Soup’s On! – That is if you can afford it

When did soup get to be so freaking* expensive?

If you’ve cruised your grocery store’s soup aisle lately, which is second only to the cereal aisle in measurable girth, you know what I’m talking about. Every time I break down and buy a can of soup, I notice that the price has shot up, so I stopped buying soup — assuming I’m the sole cause for the nationwide soup spike. This very same logic compelled me to stop buying gas and health insurance as well. You’re welcome, dear Reader.

Because it was so cheap, soup literally consumed my grocery list when I was in college:

(Sample grocery list from college daze)

-Beer (12 pack)
-Chicken Noodle Soup (12 cans)
-Bread
-Peanut Butter
-Beer (case)
-Ramen Noodles
Vegetables
-Beef Vegetable Soup (12 cans)
-Pop-Tarts
Vegetable Soup (5 cans)
-Reserve Beer (3 cases)
Cream of Mushroom Soup (8 cans)

At the current rate of soup inflation, it won’t be long before contestants on “The Price is Right” will no longer be bidding on soup to get face-time with Drew Carey, but instead will be bidding on soup as the foundation of the “Showcase Showdown.” It’s hard enough for us Midwesterners to accurately bid on these products, because the prices haven’t been adjusted for the cost-of-living. For example, take a box of Macaroni and Cheese, which may cost $.69 in Iowa, but when adjusted for the cost-of-living in Southern California will run anywhere from $9 to $11.
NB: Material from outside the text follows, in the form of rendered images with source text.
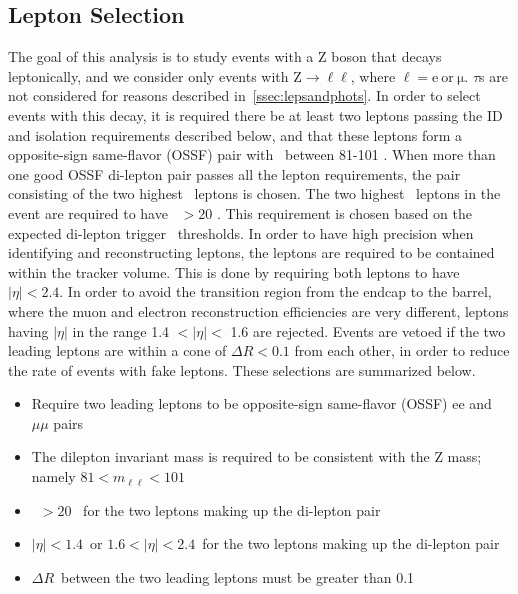 \subsection{Lepton Selection}
\label{ssec:lepsel}
The goal of this analysis is to study events with a Z boson that decays leptonically,
and we consider only events with Z$\rightarrow\ell\ell$, where $\mathrm{\ell=e~or~\mu}$.
$\tau$s are not considered for reasons described in~\ref{ssec:lepsandphots}.
In order to select events with this decay,
it is required there be at least two leptons passing the ID and isolation requirements described below,
and that these leptons form a opposite-sign same-flavor (OSSF) pair with \mll\ between 81-101 \gev.
When more than one good OSSF di-lepton pair passes all the lepton requirements,
the pair consisting of the two highest \pt\ leptons is chosen.
The two highest \pt\ leptons in the event are required to have \pt\ $> 20$ \gev.
This requirement is chosen based on the expected di-lepton trigger \pt\ thresholds.
In order to have high precision when identifying and reconstructing leptons,
the leptons are required to be contained within the tracker volume.
This is done by requiring both leptons to have $|\eta| < 2.4$.
In order to avoid the transition region from the endcap to the barrel, 
where the muon and electron reconstruction efficiencies are very different, 
leptons having $|\eta|$ in the range 1.4 $< |\eta| <$ 1.6 are rejected.
Events are vetoed if the two leading leptons are within a cone of $\Delta R < 0.1$ from each other,
in order to reduce the rate of events with fake leptons.
These selections are summarized below.

\begin{itemize}
\item Require two leading leptons to be opposite-sign same-flavor (OSSF) ee and $\mu\mu$ pairs
\item The dilepton invariant mass is required to be consistent with the Z mass; namely $81<m_{\ell\ell}<101$~\gev
\item \pt\ $> 20$ \gev\ for the two leptons making up the di-lepton pair
\item $|\eta| < 1.4$~or $1.6 < |\eta| < 2.4$~for the two leptons making up the di-lepton pair
\item $\Delta R$~between the two leading leptons must be greater than 0.1
\end{itemize}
I’ll be damned if I’m going to fork over 10 bucks for a box of Mac ‘N’ Cheese. Thanks, but no thanks. Like my pallet for finer wines, I prefer my Mac ‘N’ Cheese in a box.

Some fancy restaurants in town have actually added macaroni and cheese to their ADULT menus and charge $15 a bowl. I’ve actually heard people say “Oh my god, they serve the best macaroni and cheese.” That’s like someone coming out of a sperm bank and saying, “Now that’s some of the best sex I’ve ever had.”

Given the latest economic crisis, Americans may no longer have the comfort of turning to soup for economic security. Andy Warhol may have helped immortalize Campbell’s Soup through his mass-produced pop-art portraits of soup cans, but soup itself, should its prices keep spiking, may inevitably face extinction. My favorite Warhol Campbell’s Soup Portrait is “Campbell’s Soup 1, 1968,” because if you look real close, you’ll notice that Campbell’s Soup 1, 1968” is blushing. How freaking* pure is that?

Projected worth in 2025 = 3 cans of Campbell's Tomato Soup

Andy Warhol's "Campbell's Soup 1, 1968": Projected worth in 2025 = 3 cans of Campbell's Tomato Soup

And what about the proverbial Soup Kitchens that helped get us through hard economic times? Will they disappear when the market becomes oversaturated with overpriced soups and the Soup Bubble bursts? I hope consumers heed the warning signs and stop buying more soup than they can afford.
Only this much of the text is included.